Il faut bien distinguer la salle de la direction de course,
transformée en sanctuaire dès que les Formule 1 sont en action, et la
salle des commissaires sportifs où règne une atmosphère moins
solennelle, mais tout aussi studieuse.
Ce jour-là, c’est le Belge Loïc Bacquelaine, l’un des quatre
présidents des commissaires sportifs, qui nous fait visiter son
antre. Cet avocat financier de 33 ans possède des notions de
pilotage pour avoir disputé quelques courses en amateur.

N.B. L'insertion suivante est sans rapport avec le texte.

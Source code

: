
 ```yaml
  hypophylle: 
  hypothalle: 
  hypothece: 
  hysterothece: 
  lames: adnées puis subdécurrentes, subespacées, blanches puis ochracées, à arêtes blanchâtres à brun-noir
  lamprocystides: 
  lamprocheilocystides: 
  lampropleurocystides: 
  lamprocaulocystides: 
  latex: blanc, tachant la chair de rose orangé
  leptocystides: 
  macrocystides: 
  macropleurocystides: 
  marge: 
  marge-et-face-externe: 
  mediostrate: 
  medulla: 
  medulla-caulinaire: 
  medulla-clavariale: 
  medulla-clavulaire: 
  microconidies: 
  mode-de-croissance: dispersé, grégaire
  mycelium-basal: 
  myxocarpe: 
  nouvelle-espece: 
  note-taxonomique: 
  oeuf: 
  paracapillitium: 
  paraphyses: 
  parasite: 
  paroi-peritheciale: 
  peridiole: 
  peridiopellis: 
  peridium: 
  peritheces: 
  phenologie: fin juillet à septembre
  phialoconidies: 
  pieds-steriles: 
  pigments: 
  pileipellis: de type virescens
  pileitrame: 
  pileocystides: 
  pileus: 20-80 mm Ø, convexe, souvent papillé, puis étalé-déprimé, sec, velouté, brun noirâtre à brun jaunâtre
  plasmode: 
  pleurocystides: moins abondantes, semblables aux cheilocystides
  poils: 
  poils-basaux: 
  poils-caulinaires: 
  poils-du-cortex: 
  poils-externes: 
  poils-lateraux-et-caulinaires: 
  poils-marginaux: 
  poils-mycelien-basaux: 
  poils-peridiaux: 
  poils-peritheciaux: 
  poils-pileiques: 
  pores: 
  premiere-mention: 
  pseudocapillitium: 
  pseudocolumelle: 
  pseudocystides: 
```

Lorsque l’une des catégories estampillées FIA (Fédération internationale
de l’automobile) est en action (de la F3 à la F1), un président est
assisté de trois personnes, dont deux commissaires sportifs locaux
et un ancien pilote.
Lors de notre visite, le Britannique Derek Warwick (146 grands
prix) fait partie du panel de ces anciens pilotes en compagnie
d’Enrique Bernoldi et Vitantonio Liuzzi, entre autres. Les
commissaires sportifs sont installés devant quatre écrans et une
demi-douzaine d’ordinateurs.
Ils sont au nombre de douze, en trois équipes qui se relaient dans
leur travail d’assistance de la direction de course, sur chacun des
24 grands prix du championnat du monde de Formule 1. Durant les
essais et la course, le directeur sportif ou le Team Manager de
chaque équipe a la possibilité de communiquer avec les quatre
présidents – dans la mesure du raisonnable – pour leur transmettre
une remarque ou une requête.
En revanche, depuis le chaos à la fin du Grand Prix d’Abu Dhabi
2021, une équipe ne peut plus communiquer avec le directeur de
course lui-même – aujourd’hui Rui Marques –, qui reste à l’écart
dans une sorte de tour d’ivoire.
A l’époque, Michael Masi, alors directeur, n’avait pas respecté la
procédure de safety car, favorisant la victoire et le titre pour
Max Verstappen au détriment de Lewis Hamilton.
Big Brother
Sur leurs écrans, les commissaires ont accès à des centaines de
paramètres, dont la télémétrie de chaque voiture en action, afin de
s’assurer de la régularité de ce qui se déroule en piste et même
dans l’allée des stands.
Les mesures du freinage, par exemple, permettent de distinguer si
un pilote a essayé d’en piéger un autre en lui faisant subir un
« braking test », ce qui est classé dans la catégorie
« pilotage dangereux ». Ils peuvent aussi écouter les
communications radio de leur choix. Ils ont devant eux vingt
boutons, chacun correspondant à un pilote.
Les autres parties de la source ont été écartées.